Introduction Type 2 diabetes mellitus (T2DM) can accelerate cognitive decline and even dementia so that the underlying mechanism deserves further exploration. In the resting state, brain function is still changing dynamically. At present, it is still unknown whether the dynamic functional connectivity (dFC) between various brain regions is in a stable state. It is necessary to interpret brain changes from a new perspective, that is, the stability of brain architecture. Methods In this study, we used a fixed dynamic time scale to explore the stability of dynamic functional architecture in T2DM, then the dynamic effective connectivity (dEC) was used to further explain how information flows through dynamically fluctuating brain architecture in T2DM. Result Two brain regions with decreased stability were found including the right supra-marginal gyrus (SMG) and the right median cingulate gyrus (MCG) in T2DM subjects.

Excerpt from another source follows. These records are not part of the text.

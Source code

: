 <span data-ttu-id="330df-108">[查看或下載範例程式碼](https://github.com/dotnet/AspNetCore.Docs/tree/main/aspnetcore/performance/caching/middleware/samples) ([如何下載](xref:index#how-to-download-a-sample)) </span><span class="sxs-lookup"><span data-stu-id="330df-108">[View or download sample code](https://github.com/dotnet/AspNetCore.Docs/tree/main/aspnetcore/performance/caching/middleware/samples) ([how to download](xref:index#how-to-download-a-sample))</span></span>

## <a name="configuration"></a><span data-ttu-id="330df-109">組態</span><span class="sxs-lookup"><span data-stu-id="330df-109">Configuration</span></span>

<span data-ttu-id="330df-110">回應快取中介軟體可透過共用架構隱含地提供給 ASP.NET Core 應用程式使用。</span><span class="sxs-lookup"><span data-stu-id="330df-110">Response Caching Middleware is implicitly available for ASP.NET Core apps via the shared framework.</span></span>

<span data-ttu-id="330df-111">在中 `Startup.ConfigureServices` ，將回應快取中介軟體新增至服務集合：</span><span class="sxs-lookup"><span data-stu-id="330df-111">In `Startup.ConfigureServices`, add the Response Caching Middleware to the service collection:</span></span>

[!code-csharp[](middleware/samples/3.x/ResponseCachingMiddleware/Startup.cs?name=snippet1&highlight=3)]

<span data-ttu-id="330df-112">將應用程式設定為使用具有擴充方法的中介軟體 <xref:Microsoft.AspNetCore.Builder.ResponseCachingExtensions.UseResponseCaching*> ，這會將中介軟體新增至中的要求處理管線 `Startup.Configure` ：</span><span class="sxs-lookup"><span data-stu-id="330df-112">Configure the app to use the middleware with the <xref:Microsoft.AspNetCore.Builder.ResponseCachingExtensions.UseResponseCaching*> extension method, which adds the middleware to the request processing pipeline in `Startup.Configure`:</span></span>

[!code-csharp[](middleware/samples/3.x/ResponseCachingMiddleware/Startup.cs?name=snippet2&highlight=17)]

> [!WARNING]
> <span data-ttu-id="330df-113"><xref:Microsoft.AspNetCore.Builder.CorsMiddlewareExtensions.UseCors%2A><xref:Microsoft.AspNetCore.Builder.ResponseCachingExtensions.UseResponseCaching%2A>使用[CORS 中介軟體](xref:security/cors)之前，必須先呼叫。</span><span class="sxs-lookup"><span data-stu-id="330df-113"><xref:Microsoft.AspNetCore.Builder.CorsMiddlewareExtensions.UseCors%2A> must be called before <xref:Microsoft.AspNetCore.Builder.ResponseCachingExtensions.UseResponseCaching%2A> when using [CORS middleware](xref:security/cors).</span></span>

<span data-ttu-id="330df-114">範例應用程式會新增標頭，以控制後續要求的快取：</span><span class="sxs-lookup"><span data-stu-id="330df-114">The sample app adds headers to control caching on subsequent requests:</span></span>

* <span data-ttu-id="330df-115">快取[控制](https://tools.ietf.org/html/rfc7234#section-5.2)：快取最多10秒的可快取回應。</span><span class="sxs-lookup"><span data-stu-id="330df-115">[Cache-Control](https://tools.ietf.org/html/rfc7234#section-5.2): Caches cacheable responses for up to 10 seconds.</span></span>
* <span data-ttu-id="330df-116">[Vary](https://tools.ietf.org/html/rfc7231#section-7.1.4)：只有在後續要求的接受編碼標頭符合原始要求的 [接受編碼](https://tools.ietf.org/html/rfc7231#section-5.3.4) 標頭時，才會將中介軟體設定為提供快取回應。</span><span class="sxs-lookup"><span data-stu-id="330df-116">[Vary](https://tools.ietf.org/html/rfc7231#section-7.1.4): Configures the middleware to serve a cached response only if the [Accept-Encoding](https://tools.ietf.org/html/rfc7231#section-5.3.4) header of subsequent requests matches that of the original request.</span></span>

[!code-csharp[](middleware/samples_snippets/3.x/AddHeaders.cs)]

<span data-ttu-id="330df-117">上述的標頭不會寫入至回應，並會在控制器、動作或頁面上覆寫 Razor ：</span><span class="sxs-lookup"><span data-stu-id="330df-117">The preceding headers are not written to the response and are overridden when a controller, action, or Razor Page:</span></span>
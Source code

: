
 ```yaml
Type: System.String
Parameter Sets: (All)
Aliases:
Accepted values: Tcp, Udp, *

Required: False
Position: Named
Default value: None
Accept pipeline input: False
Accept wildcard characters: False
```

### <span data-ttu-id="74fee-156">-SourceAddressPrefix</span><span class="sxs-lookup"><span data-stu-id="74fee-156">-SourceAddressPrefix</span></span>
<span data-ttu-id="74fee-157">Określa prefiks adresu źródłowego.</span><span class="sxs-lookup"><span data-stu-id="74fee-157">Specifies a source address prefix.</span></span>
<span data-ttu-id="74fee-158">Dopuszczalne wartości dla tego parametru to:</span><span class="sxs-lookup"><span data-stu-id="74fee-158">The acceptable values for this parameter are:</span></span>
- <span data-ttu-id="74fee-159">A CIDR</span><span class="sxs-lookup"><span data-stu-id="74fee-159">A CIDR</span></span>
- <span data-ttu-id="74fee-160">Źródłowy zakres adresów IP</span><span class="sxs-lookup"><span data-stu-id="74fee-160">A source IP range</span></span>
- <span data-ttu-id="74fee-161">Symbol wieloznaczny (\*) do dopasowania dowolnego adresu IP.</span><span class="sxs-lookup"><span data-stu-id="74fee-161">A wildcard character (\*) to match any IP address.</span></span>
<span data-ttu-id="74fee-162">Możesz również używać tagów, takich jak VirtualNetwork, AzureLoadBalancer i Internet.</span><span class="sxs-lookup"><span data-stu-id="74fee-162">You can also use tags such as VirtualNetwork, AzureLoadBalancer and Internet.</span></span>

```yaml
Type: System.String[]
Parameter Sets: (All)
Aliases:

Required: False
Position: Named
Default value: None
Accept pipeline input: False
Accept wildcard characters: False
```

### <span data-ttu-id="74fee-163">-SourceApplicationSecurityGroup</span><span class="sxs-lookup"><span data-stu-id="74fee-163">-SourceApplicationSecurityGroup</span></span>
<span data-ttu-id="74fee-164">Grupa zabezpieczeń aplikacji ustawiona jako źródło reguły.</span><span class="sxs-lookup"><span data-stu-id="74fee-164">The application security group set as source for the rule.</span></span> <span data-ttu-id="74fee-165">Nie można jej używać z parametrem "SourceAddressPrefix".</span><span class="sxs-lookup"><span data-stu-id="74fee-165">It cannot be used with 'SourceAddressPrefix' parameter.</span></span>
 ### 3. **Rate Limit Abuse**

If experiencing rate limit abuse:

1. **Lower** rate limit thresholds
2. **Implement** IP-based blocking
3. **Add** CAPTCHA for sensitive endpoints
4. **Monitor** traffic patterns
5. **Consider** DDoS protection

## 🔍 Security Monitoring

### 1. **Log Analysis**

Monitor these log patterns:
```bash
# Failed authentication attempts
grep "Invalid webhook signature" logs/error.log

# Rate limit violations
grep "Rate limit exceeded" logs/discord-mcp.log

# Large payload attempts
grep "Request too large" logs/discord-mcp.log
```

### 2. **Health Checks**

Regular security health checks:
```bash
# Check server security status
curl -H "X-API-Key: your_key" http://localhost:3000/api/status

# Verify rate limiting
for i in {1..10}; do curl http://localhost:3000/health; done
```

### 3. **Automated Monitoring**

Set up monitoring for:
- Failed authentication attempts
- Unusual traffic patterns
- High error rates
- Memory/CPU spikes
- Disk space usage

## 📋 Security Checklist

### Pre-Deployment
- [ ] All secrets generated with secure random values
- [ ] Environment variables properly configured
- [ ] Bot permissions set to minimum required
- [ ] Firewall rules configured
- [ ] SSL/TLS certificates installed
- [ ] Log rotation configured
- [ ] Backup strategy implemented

The dEC variation has increased between the left inferior frontal gyrus (IFG) and the right MCG. The direction of causal flow is from the right MCG to the left IFG. Conclusion The combination of stability and dEC can not only show the stability of dynamic functional architecture in brain but also reflect the fluidity of brain information, which is an innovative and interesting attempt in the field of neuroimaging. The changes of dynamic architecture in T2DM patients may present an innovative perspective and explanation for their cognitive decline.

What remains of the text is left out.